Billboard Inspector. It sounds like a patronage job invented back in the heyday of the Kelly-Nash Machine. Yet our very 21st Century Mayor, Rahm Emanuel, has declared a crackdown on illegal billboards, figuring the city can pull in an extra $2.5 million a year by writing tickets for those giant ads reminding us to eat shrimp tacos, or listen to Eric and Kathy on 101.9.
“The proliferation of illegal and unregistered signs throughout Chicago has been keeping the City from utilizing potential revenue needed to deliver quality services to the taxpayers,” Mayor Emanuel said in a statement. (He didn’t actually say that. No one talks like that.
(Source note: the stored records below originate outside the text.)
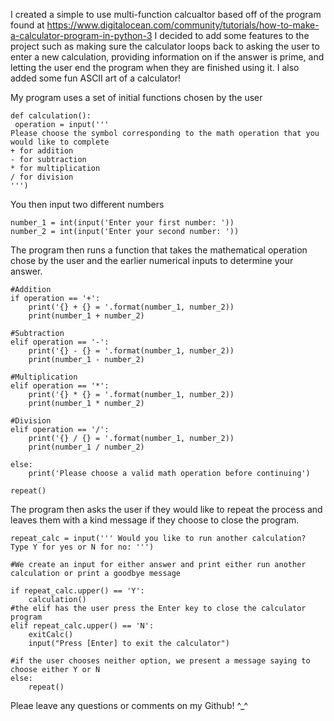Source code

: I created a simple to use multi-function calcualtor based off of the program found at https://www.digitalocean.com/community/tutorials/how-to-make-a-calculator-program-in-python-3
I decided to add some features to the project such as making sure the calculator loops back to asking the user to enter a new calculation, providing information on if the answer is prime, and letting the user end the program when they are finished using it. I also added some fun ASCII art of a calculator! 

My program uses a set of initial functions chosen by the user

    def calculation():
     operation = input('''
    Please choose the symbol corresponding to the math operation that you would like to complete
    + for addition
    - for subtraction
    * for multiplication
    / for division
    ''')

You then input two different numbers

    number_1 = int(input('Enter your first number: '))
    number_2 = int(input('Enter your second number: '))
    
The program then runs a function that takes the mathematical operation chose by the user and the earlier numerical inputs to determine your answer. 
       
    #Addition
    if operation == '+':
        print('{} + {} = '.format(number_1, number_2))
        print(number_1 + number_2)

    #Subtraction
    elif operation == '-':
        print('{} - {} = '.format(number_1, number_2))
        print(number_1 - number_2)

    #Multiplication
    elif operation == '*':
        print('{} * {} = '.format(number_1, number_2))
        print(number_1 * number_2)

    #Division
    elif operation == '/':
        print('{} / {} = '.format(number_1, number_2))
        print(number_1 / number_2)

    else:
        print('Please choose a valid math operation before continuing')

    repeat()
    
 The program then asks the user if they would like to repeat the process and leaves them with a kind message if they choose to close the program. 

    repeat_calc = input(''' Would you like to run another calculation? Type Y for yes or N for no: ''')

    #We create an input for either answer and print either run another calculation or print a goodbye message

    if repeat_calc.upper() == 'Y':
        calculation()
    #the elif has the user press the Enter key to close the calculator program
    elif repeat_calc.upper() == 'N':
        exitCalc()
        input("Press [Enter] to exit the calculator")

    #if the user chooses neither option, we present a message saying to choose either Y or N
    else:
        repeat()
        
   Pleae leave any questions or comments on my Github! ^_^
A staffer wrote it for him.) “With an expanded approach to identifying illegal billboards and a more effective way of enforcing the City’s regulations, we’ll not only recover funds owed but ensure those who erect signs without proper permits and approvals are held accountable.”
Ordinarily, billboard are examined every other year by electrical inspectors from the Department of Buildings. This is not enough inspection for the mayor. Revenue from billboard tickets has dropped from $2.6 million in 2010 to $734,000 so far this year. So Emanuel is introducing an ordinance to collect some of that billboard violation money we’re leaving on the table. The ordinance would allow the Department of Business Affairs and Consumer Protections’ Revenue and Consumer investigators to start investigating billboards, too.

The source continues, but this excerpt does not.